Il serait difficile de surestimer l'importance d'une telle déclaration. L'exemple de la Pologne et des autres pays d'Europe centrale montre que la perspective claire d'une adhésion à l'Union européenne peut être le meilleur moteur possible pour des réformes sociales efficaces et peut grandement améliorer la capacité des leaders locaux à persuader leurs électeurs d'accepter la nécessité de réformes parfois douloureuses.
Plus généralement, les discussions sur l'avenir de l'Europe devraient s'imprégner d'un esprit de solidarité envers les États et nations qui ne sont pas encore membres et dont l'adhésion est envisagée à court terme. Sinon, le continent sera une fois de plus divisé entre riches et pauvres, entre peuples vivant dans des régimes démocratiques et d'autres soumis à des régimes autoritaires. Nous ne voulons pas d'un nouveau rideau de fer à la frontière ukrainienne de la Pologne.

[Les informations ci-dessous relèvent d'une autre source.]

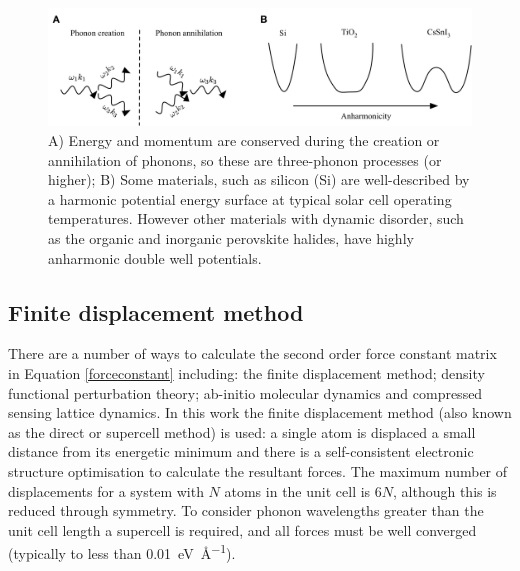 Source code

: \begin{figure}[h]
\centering
  \includegraphics[width=1.0\columnwidth]{figures/ch3/anharmonicity.png}
  \caption[3-phonon processes and anharmonic potential energy surfaces]{A) Energy and momentum are conserved during the creation or annihilation of phonons, so these are three-phonon processes (or higher); B) Some materials, such as silicon (Si) are well-described by a harmonic potential energy surface at typical solar cell operating temperatures. However other materials with dynamic disorder, such as the organic and inorganic perovskite halides, have highly anharmonic double well potentials.}
  \label{anharmonicity}
\end{figure}  %



\subsection{Finite displacement method} \label{finitedisplacement}

There are a number of ways to calculate the second order force constant matrix in Equation \ref{forceconstant} including: the finite displacement method; density functional perturbation theory; ab-initio molecular dynamics and compressed sensing lattice dynamics.
In this work the finite displacement method (also known as the direct or supercell method) is used: a single atom is displaced a small distance from its energetic minimum and there is a self-consistent electronic structure optimisation to calculate the resultant forces. The maximum number of displacements for a system with $N$ atoms in the unit cell is $6N$, although this is reduced through symmetry. 
To consider phonon wavelengths greater than the unit cell length a supercell is required, and all forces must be well converged (typically to less than \SI{0.01}{\electronvolt\per\angstrom}).



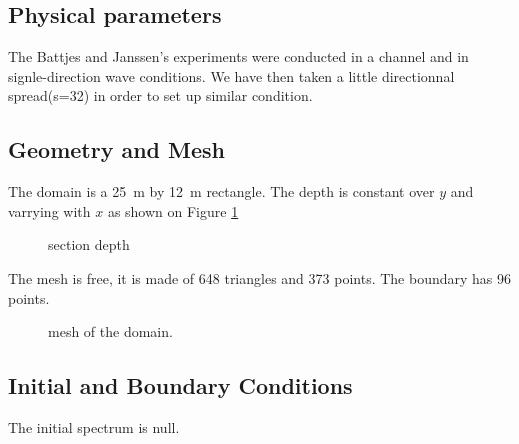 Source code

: %
%
%

%
%
\subsection{Physical parameters}
%
The Battjes and Janssen's experiments were conducted in a channel and in
signle-direction wave conditions. We have then taken a little directionnal
spread(s=32) in order to set up similar condition.

%
%
\subsection{Geometry and Mesh}
%
The domain is a 25~m by 12~m rectangle. The depth is constant over $y$ and
varrying with $x$ as shown on Figure \ref{bathybj}

\begin{figure} [!h]
\centering
{}
 \caption{section depth}
\label{bathybj}
\end{figure}

The mesh is free, it is made of 648 triangles and 373 points. The boundary has
96 points.
%
%

\begin{figure} [!h]
\centering
{}
\caption{mesh of the domain.}
\label{meshbj}
\end{figure}
\subsection{Initial and Boundary Conditions}
The initial spectrum is null.

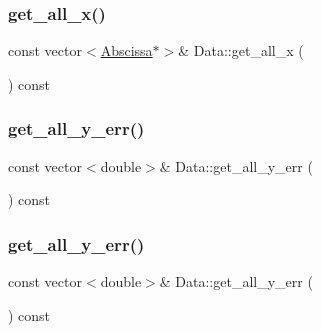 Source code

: \mbox{\label{classData_a79204577812567531adde90797885b3e}} 
\subsubsection{\texorpdfstring{get\_all\_x()}{get\_all\_x()}\hspace{0.1cm}{\footnotesize\ttfamily [2/2]}}
{\footnotesize\ttfamily const vector$<$\mbox{\hyperlink{classAbscissa}{Abscissa}}$\ast$$>$\& Data\+::get\+\_\+all\+\_\+x (\begin{DoxyParamCaption}{ }\end{DoxyParamCaption}) const\hspace{0.3cm}{\ttfamily [inline]}}

\mbox{\label{classData_ad4988122408ff487d5f891a9b04b3c83}} 
\subsubsection{\texorpdfstring{get\_all\_y\_err()}{get\_all\_y\_err()}\hspace{0.1cm}{\footnotesize\ttfamily [1/2]}}
{\footnotesize\ttfamily const vector$<$double$>$\& Data\+::get\+\_\+all\+\_\+y\+\_\+err (\begin{DoxyParamCaption}{ }\end{DoxyParamCaption}) const\hspace{0.3cm}{\ttfamily [inline]}}

\mbox{\label{classData_ad4988122408ff487d5f891a9b04b3c83}} 
\subsubsection{\texorpdfstring{get\_all\_y\_err()}{get\_all\_y\_err()}\hspace{0.1cm}{\footnotesize\ttfamily [2/2]}}
{\footnotesize\ttfamily const vector$<$double$>$\& Data\+::get\+\_\+all\+\_\+y\+\_\+err (\begin{DoxyParamCaption}{ }\end{DoxyParamCaption}) const\hspace{0.3cm}{\ttfamily [inline]}}

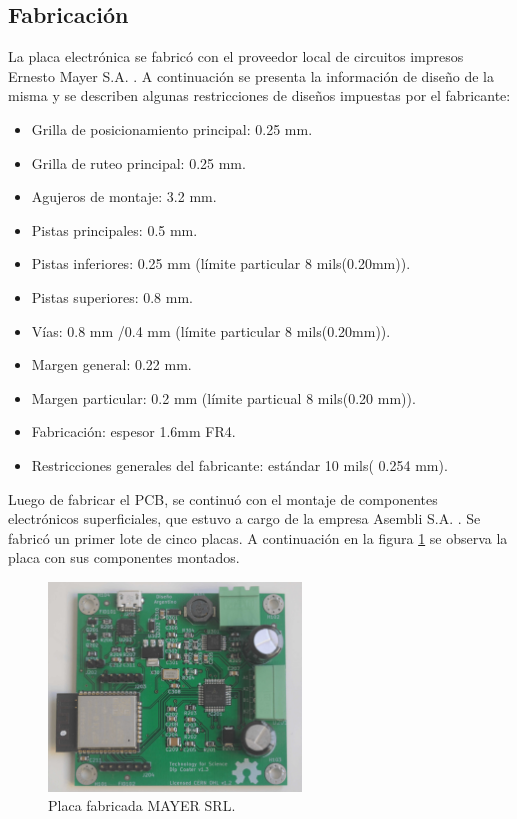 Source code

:   
\subsection{Fabricación}
La placa electrónica se fabricó con el proveedor local de circuitos impresos Ernesto Mayer S.A. \citep{web_mayer}. A continuación se presenta la información de diseño de la misma y se describen algunas  restricciones de diseños impuestas por el fabricante:

\begin{itemize}

\item Grilla de posicionamiento principal: 0.25 mm.
\item Grilla de ruteo principal: 0.25 mm.
\item Agujeros de montaje: 3.2 mm.
\item Pistas principales: 0.5 mm.
\item Pistas inferiores: 0.25 mm (límite particular 8 mils(0.20mm)).
\item Pistas superiores: 0.8 mm.
\item Vías: 0.8 mm /0.4 mm (límite particular 8 mils(0.20mm)).
\item Margen general: 0.22 mm.
\item Margen particular: 0.2 mm (límite particual 8 mils(0.20 mm)).
\item Fabricación: espesor 1.6mm FR4.  
\item Restricciones generales del fabricante: estándar 10 mils( 0.254 mm).

\end{itemize}

Luego de fabricar el PCB, se continuó con el montaje de componentes electrónicos superficiales, que estuvo a cargo de la empresa Asembli S.A. \citep{web_asembli}. Se fabricó un primer lote de cinco placas. A continuación en la figura \ref{fig:dip_real_model} se observa la placa con sus componentes montados.


\begin{figure}[htbp]
	\centering
	\includegraphics[width=0.6\textwidth]{./Figures/dip_real_model.jpg}
	\caption{Placa fabricada MAYER SRL.}
	\label{fig:dip_real_model}
\end{figure}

Au cours des années écoulées depuis qu'elle a reconquis son indépendance, l'Ukraine a prouvé qu'elle peut jouer un rôle important et constructif dans la région. Au début des années 1990, l'Ukraine a abandonné son arsenal nucléaire. Depuis, elle a participé aux missions de paix de l'ONU et de l'Otan et a stabilisé ses frontières avec ses tous voisins. L'Ukraine indépendante s'est libérée des conflits ethniques, même si les tentatives pour les raviver n'ont pas manqué.
En terme d'héritage historique, d'intérêt économique et de composition ethnique, l'Ukraine appartient aussi bien à l'Europe centrale qu'à l'Europe de l'Est. Sa situation géographique sur les bords de la mer Noire la lie à l'Europe méditerranéenne, aux Balkans, au Caucase et à la Turquie. L'Ukraine a tissé des liens régionaux avec la Géorgie, l'Ouzbékistan, l'Azerbaïdjan et la Moldavie avec l'ambition de jouer un rôle au cœur de la démocratie et de la liberté économique de cette énorme zone géographique.
L'Ukraine et la Pologne s'attachent à entretenir de bonnes relations de voisinage avec la Russie. Il est de l'intérêt de l'Ukraine, de la Pologne et de toute l'Europe de renforcer la démocratie russe. Une Ukraine démocratique, coopérant de manière rapprochée avec la Pologne à l'intérieur du cadre de la communauté européenne, ouvrira de nouvelles possibilités de développement et de renforcement du partenariat avec la Russie.
Nous sommes conscients des problèmes inhérents à la création d'un avenir européen pour l'Ukraine. L'intégration des dix nouveaux membres entrés dans l'Union le 1er mai va nécessiter un effort énorme de la part de l'Union, ainsi qu'un partage équitable du fardeau. Mais cela ne doit pas nous faire perdre de vue les autres challenges dont l'un des plus importants est le sort de l'Ukraine, et le besoin d'y renforcer les libertés et la démocratie.